======== LISTED RECORDS

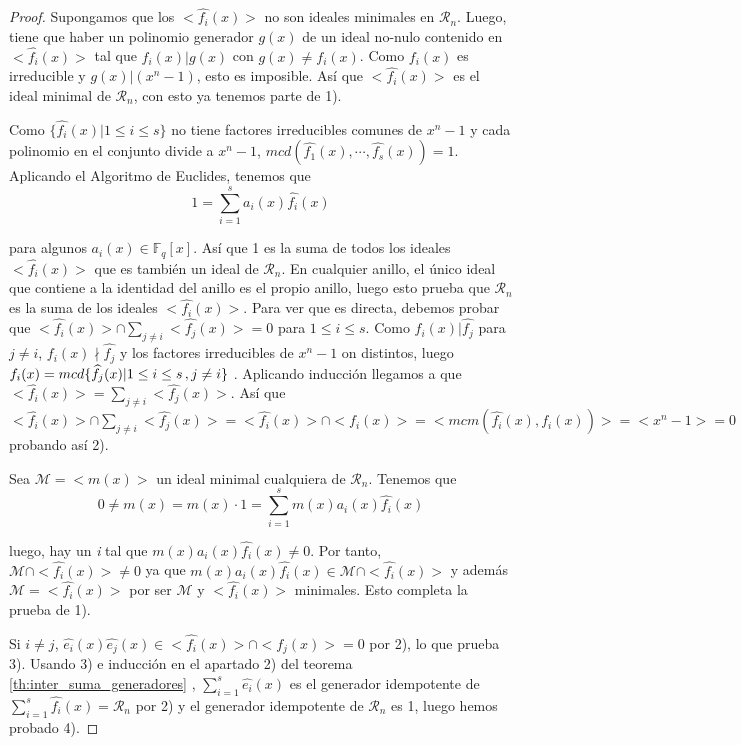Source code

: \begin{proof}
Supongamos que los $<\widehat{f_i}(x)>$ no son ideales minimales en $\mathcal{R}_n$. Luego, tiene que haber un polinomio generador $g(x)$ de un ideal no-nulo contenido en $<\widehat{f_i}(x)>$ tal que $f_i(x) | g(x) $ con $g(x) \neq f_i(x)$. Como $f_i(x)$ es irreducible y $ g(x)| (x^n-1) $, esto es imposible. Así que $<\widehat{f_i}(x)>$ es el ideal minimal de $\mathcal{R}_n$, con esto ya tenemos parte de 1).

Como $\{ \widehat{f_i}(x) | 1 \leq i \leq s \}$ no tiene factores irreducibles comunes de $x^n-1$ y cada polinomio en el conjunto divide a $x^n-1$, $mcd(\widehat{f_1}(x), \cdots , \widehat{f_s}(x) ) = 1 $. Aplicando el Algoritmo de Euclides, tenemos que 
\begin{equation}
	1 = \sum_{i=1}^s a_i(x)\widehat{f_i}(x)
\end{equation}

para algunos $a_i(x) \in \mathbb{F}_q[x]$. Así que 1 es la suma de todos los ideales $<\widehat{f_i}(x)>$  que es también un ideal de $\mathcal{R}_n$. En cualquier anillo, el único ideal que contiene a la identidad del anillo es el propio anillo, luego esto prueba que $\mathcal{R}_n$ es la suma de los ideales $<\widehat{f_i}(x)>$. Para ver que es directa, debemos probar que $<\widehat{f_i}(x)> \cap \sum_{j \neq i} <\widehat{f_j}(x)> = { 0 }$ para $1 \leq i \leq s$. Como $f_i(x) | \widehat{f_j} $ para $j \neq i $, $f_i(x) \nmid \widehat{f_j} $ y los factores irreducibles de $x^n-1$ on distintos, luego $f_i(x) = mcd \{ \widehat{f_j}(x) | 1 \leq i \leq s \thinspace , j \neq i \}$ . Aplicando inducción llegamos a que $<\widehat{f_i}(x)> = \sum_{j \neq i} <\widehat{f_j}(x)> $. Así que $<\widehat{f_i}(x)> \cap \sum_{j \neq i} <\widehat{f_j}(x)> = <\widehat{f_i}(x)> \cap <f_i(x)> = <mcm(\widehat{f_i}(x),f_i(x))> = <x^n-1> = { 0 }$ probando así 2).

Sea $\mathcal{M} = <m(x)>$ un ideal minimal cualquiera de  $\mathcal{R}_n$. Tenemos que 
\[
0 \neq m(x) = m(x) \cdot 1 = \sum_{i=1}^s m(x)a_i(x)\widehat{f_i}(x)
\]

luego, hay un \textit{i} tal que $m(x)a_i(x)\widehat{f_i}(x) \neq 0$. Por tanto, $\mathcal{M} \cap <\widehat{f_i}(x)> \neq {0}$ ya que $m(x)a_i(x)\widehat{f_i}(x) \in \mathcal{M} \cap <\widehat{f_i}(x)>$ y además $\mathcal{M} = <\widehat{f_i}(x)>$ por ser $\mathcal{M}$ y $<\widehat{f_i}(x)>$ minimales. Esto completa la prueba de 1).

Si $ i \neq j$, $\widehat{e_i}(x)\widehat{e_j}(x) \in <\widehat{f_i}(x)> \cap <\widehat{f_j}(x)> = {0}$ por 2), lo que prueba 3). Usando 3) e inducción en el apartado 2) del teorema \ref{th:inter_suma_generadores} , $\sum_{i=1}^s \widehat{e_i}(x)$ es el generador idempotente de $\sum_{i=1}^s \widehat{f_i}(x) = \mathcal{R}_n$ por 2) y el generador idempotente de $\mathcal{R}_n$ es 1, luego hemos probado 4). 


\end{proof}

================

→ **WORK ORDER**
Give the number of lines above that contain "generador", and nothing more.

→ **EXERCISE OUTPUT**
2